Marivaux sans le marivaudage. Une langue ciselée pour décrire une manipulation amoureuse, sans le moindre soupçon de mièvrerie. Un cynisme, parfois à bon escient, plutôt que cette préciosité dont on a voulu faire la marque de fabrique de l’auteur. Tel est assurément ce qu’a voulu mettre en relief Jean-Louis Thamin en choisissant de mettre en scène ces Fausses confidences, une pièce qu’il nous montre certes brillante mais aussi cruelle. Pour autant, contrairement à ce qui se voit trop souvent, s’il se réfère explicitement à une interprétation, à une grille de lecture, cela ne lui sert pas de prétexte pour s’éloigner de la fidélité au texte. Et c’est bien ce qui frappe dans ce spectacle, alors même que le verbe de Marivaux, s’il est un privilège pour les acteurs est aussi parmi les plus difficiles à jouer, tout au moins si on veut en restituer le rythme et les nuances. Ce que nous proposent Thamin et ses interprètes, c’est un véritable exercice de précision et d’intelligence, au service d’un texte qui n’en ressort que plus brillant.

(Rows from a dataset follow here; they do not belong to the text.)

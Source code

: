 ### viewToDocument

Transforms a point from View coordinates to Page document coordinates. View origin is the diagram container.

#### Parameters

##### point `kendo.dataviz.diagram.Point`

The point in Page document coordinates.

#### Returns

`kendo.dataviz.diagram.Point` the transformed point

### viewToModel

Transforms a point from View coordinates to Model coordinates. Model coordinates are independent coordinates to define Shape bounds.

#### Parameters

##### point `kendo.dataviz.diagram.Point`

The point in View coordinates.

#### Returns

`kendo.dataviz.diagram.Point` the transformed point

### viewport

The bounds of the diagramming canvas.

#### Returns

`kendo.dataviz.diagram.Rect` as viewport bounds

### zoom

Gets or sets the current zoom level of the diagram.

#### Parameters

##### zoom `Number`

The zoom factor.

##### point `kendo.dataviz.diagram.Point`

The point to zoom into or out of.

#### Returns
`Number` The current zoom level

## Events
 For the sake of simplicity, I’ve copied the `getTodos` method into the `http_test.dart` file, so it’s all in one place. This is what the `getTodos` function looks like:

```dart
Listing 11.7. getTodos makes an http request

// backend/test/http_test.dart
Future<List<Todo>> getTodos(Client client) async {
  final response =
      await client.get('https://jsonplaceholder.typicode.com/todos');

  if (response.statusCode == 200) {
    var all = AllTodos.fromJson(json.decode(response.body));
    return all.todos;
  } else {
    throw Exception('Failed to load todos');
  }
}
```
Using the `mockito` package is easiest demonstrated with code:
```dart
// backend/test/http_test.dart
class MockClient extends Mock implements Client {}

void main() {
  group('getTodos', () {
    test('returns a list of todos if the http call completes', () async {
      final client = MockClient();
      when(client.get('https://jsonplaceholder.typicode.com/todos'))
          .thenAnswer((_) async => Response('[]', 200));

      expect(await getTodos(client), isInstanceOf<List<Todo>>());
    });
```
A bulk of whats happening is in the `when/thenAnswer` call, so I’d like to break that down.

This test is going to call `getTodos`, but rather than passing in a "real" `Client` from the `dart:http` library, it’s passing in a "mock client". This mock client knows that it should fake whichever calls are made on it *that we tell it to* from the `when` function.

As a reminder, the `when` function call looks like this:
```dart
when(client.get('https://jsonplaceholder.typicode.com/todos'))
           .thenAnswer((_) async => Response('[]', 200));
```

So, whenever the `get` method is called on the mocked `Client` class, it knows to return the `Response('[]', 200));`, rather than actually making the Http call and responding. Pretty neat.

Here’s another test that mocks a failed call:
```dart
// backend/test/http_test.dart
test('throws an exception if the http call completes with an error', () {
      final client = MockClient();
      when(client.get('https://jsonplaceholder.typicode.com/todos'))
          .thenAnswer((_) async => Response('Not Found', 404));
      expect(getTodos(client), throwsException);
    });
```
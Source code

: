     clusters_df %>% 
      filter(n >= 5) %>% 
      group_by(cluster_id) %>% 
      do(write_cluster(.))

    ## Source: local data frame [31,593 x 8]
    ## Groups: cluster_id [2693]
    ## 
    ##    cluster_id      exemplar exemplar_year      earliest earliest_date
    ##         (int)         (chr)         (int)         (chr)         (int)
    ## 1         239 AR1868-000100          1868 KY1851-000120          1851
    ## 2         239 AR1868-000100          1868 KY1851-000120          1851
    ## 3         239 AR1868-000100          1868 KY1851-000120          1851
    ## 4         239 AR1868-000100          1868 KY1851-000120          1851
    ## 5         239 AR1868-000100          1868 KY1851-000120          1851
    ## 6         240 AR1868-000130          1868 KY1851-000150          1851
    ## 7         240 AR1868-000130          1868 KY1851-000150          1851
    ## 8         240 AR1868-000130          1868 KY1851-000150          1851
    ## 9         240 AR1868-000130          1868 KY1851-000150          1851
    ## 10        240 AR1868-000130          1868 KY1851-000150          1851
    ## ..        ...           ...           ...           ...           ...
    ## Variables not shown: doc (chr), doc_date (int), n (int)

Une peinture sociale qui n’a rien perdu de sa pertinence

Dorante, jeune homme de bonne composition et de bonne famille, mais aussi désargenté, voue une passion sans borne à Araminte, une veuve riche et avenante. Mais la mère de cette dernière, l’irascible Argante, s’est mise en tête de marier sa fille avec un Comte, sous prétexte de régler un conflit d’intérêt sur la propriété d’une terre, opposant les deux parties. C’est Dubois, le valet d’Araminte, autrefois au service de Dorante, qui imagine de faire engager son ancien maître qu’il estime toujours comme régisseur de la veuve puis, au prix d’infaillibles manœuvres, de rapprocher les deux tourtereaux. Tout est donc en place pour que se noue une intrigue quelque peu complexe, au hasard de laquelle Marivaux entrechoque les paradoxes sentimentaux et les convenances sociales. Ce en quoi la peinture sociale n’a rien perdu de sa pertinence, on en conviendra.

Elégance et légèreté

Pour autant, chez Marivaux version Thamin, si complexité il y a, elle n’est en rien contradictoire avec une élégance et une légèreté du meilleur aloi. De ce point de vue, on dira même que ces Fausses confidences sont un modèle du genre. Un décor plus suggestif qu’imposant, des costumes superbes et, surtout, une interprétation parfaitement harmonieuse. Frédéric Constant a la troublante réserve qui sied à Dorante. Cécile Sanz de Alba est une Araminte certes séduisante mais aussi déterminée et lucide. Anne Fournet et Dimitri Rataud apportent à Argante et au Comte ce qu’il faut de mépris et de suffisance. Avec Patrice Kerbrat, Dubois devient un valet qui trouve dans son art de la manipulation une excellente occasion de sortir de sa condition, ce qui n’est évidemment pas sans risques. Quant à Cléribert Sénat, en Arlequin, il fait preuve d’une fantaisie décalée et surprenante. Tous les autres sont au diapason et, au final, font de ces Fausses confidences une véritable réussite, le type même de production à recommander à tous publics.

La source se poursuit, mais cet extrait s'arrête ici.